4.1 KiB
+++ title = "§3 Compiler Architecture: The Pipeline" priority = 5 status = "todo" ticket_type = "task" dependencies = [] +++
§3 Compiler Architecture: The Pipeline — Stub to fill
File: edu/src/lisp-compiler.md, section ### 3. Compiler Architecture: The Pipeline
Replace the stub line with full content. Target 500–700 words. Design overview — ASCII diagrams, brief stage descriptions, Rust module layout, error philosophy. No code yet.
Learning objectives
- Understand the four compilation stages and what each produces
- Know the Rust type that flows between each stage
- Understand where errors originate and how they are reported
- See the module structure before writing any code
Content to write
Pipeline Diagram
Source text (&str)
│
▼
┌──────────┐
│ Parser │ src/parser.rs
└──────────┘
│ Vec<Expr>
▼
┌───────────────────┐
│ Semantic Analyser │ src/analyser.rs
└───────────────────┘
│ Vec<Expr> (validated)
▼
┌──────────────────┐
│ Code Generator │ src/codegen.rs
└──────────────────┘
│ String (C source)
▼
stdout / output file
Stage Descriptions
Parser (src/parser.rs). Accepts &str and produces Vec<Expr>. Uses nom combinators. Fails on syntax errors: unmatched parentheses, invalid tokens, unexpected EOF.

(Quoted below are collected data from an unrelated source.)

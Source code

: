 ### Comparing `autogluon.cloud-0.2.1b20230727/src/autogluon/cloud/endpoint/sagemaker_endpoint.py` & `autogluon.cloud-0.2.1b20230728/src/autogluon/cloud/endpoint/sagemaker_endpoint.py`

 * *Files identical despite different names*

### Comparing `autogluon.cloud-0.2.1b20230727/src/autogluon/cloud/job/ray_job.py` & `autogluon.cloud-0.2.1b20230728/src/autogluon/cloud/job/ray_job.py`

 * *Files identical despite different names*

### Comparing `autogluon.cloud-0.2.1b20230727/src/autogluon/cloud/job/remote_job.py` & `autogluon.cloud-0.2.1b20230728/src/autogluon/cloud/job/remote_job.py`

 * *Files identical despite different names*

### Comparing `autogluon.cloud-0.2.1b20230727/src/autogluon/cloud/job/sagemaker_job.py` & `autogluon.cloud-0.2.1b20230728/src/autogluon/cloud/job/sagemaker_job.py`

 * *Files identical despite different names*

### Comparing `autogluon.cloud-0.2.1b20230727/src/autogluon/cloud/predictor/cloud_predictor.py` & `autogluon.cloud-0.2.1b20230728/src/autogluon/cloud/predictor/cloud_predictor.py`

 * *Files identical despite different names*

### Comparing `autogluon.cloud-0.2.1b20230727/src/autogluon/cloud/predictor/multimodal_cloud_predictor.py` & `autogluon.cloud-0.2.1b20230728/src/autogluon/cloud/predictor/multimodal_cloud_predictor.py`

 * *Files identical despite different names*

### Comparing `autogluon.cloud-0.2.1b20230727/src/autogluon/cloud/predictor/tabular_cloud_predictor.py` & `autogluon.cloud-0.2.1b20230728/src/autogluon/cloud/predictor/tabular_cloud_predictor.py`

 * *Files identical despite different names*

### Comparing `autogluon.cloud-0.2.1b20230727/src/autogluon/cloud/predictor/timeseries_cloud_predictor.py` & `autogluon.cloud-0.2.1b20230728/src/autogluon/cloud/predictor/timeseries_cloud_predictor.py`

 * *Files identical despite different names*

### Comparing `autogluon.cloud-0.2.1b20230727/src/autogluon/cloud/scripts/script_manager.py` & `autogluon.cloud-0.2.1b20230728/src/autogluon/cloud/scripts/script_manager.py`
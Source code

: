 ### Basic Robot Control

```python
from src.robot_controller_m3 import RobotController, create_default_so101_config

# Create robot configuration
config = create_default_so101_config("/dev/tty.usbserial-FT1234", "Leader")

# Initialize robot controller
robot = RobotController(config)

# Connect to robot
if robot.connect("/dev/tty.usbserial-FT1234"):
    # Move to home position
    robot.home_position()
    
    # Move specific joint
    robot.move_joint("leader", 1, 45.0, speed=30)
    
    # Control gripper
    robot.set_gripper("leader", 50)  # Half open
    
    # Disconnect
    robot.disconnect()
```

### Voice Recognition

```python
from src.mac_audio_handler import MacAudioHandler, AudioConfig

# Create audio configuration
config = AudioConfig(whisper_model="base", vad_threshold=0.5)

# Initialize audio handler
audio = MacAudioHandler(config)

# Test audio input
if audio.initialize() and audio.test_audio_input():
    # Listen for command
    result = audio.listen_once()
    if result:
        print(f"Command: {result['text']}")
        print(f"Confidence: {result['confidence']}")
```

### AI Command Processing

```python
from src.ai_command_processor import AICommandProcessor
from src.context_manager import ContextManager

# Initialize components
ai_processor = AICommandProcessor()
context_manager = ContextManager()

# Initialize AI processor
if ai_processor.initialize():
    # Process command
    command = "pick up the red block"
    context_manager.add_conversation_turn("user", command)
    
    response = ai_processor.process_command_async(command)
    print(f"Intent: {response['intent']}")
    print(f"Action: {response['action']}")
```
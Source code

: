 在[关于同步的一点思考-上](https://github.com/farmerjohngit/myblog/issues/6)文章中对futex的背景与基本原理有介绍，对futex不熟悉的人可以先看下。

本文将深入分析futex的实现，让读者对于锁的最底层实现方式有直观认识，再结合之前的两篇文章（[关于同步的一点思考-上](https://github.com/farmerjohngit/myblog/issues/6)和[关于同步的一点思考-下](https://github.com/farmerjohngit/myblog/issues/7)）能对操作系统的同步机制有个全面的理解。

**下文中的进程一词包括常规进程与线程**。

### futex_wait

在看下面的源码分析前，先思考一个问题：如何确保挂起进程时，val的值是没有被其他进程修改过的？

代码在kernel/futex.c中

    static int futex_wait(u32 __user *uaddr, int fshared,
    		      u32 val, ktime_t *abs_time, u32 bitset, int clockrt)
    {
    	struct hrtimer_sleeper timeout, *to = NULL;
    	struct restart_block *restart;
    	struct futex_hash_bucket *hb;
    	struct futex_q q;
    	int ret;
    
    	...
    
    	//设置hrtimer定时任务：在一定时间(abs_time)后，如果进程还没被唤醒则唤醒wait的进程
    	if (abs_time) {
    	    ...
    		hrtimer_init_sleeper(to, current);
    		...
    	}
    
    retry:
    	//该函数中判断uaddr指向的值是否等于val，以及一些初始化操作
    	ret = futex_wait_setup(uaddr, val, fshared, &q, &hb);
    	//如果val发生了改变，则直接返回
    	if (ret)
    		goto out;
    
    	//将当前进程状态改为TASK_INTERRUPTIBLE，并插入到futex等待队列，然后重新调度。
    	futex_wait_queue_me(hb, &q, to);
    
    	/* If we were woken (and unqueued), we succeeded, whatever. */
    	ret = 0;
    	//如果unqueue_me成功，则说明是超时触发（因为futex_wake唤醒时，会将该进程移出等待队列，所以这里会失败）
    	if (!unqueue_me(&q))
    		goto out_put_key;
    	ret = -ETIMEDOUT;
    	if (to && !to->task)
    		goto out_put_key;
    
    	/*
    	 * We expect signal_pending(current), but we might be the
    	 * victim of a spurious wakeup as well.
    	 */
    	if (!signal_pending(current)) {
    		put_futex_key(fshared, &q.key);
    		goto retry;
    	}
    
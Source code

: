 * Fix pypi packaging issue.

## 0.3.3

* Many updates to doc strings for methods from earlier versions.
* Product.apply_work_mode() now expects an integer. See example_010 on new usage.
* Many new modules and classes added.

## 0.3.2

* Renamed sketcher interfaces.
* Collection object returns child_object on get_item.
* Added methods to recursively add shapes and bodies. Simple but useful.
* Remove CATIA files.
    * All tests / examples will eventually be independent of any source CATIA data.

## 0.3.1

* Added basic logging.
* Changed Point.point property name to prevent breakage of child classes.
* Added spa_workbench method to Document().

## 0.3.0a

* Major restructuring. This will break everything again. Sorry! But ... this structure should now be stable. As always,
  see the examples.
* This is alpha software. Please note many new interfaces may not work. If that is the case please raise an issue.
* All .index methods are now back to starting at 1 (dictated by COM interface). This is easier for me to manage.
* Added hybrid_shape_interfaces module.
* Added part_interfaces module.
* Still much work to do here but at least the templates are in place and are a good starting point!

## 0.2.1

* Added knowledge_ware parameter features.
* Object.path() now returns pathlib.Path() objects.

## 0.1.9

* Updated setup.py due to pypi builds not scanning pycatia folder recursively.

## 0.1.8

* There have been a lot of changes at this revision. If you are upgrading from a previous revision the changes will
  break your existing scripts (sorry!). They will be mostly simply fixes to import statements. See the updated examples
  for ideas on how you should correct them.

Semantic Analyser (src/analyser.rs). Walks Vec<Expr> and checks: every symbol reference resolves to a definition, every special form has the correct shape and arity, lambda bodies are non-empty. Returns the same Vec<Expr> on success; returns CompileError on failure. Does not do type inference — type errors surface as C compiler errors.
Code Generator (src/codegen.rs). Walks validated Vec<Expr> and produces a String of C source. This stage is pure — it cannot fail for valid input. Emits the preamble, forward declarations, and top-level forms in order.
Error type (src/error.rs). A CompileError enum with variants for each stage. Uniform error handling across the pipeline. Each variant carries enough context for a useful message (e.g., the undefined symbol name).
Module Layout
src/
├── main.rs # CLI: read input, call compile(), write output
├── ast.rs # Expr enum and Display impl
├── parser.rs # nom parsers → Vec<Expr>
├── analyser.rs # scope checking and form validation
├── codegen.rs # AST → C string
└── error.rs # CompileError enum
The compile Function
Show the top-level function signature the reader will implement in §16:
pub fn compile(source: &str) -> Result<String, CompileError> {
let exprs = parser::parse(source)?;
let exprs = analyser::analyse(exprs)?;
let c_source = codegen::generate(exprs);
Ok(c_source)
}
This makes explicit that parsing and analysis are fallible but code generation is not.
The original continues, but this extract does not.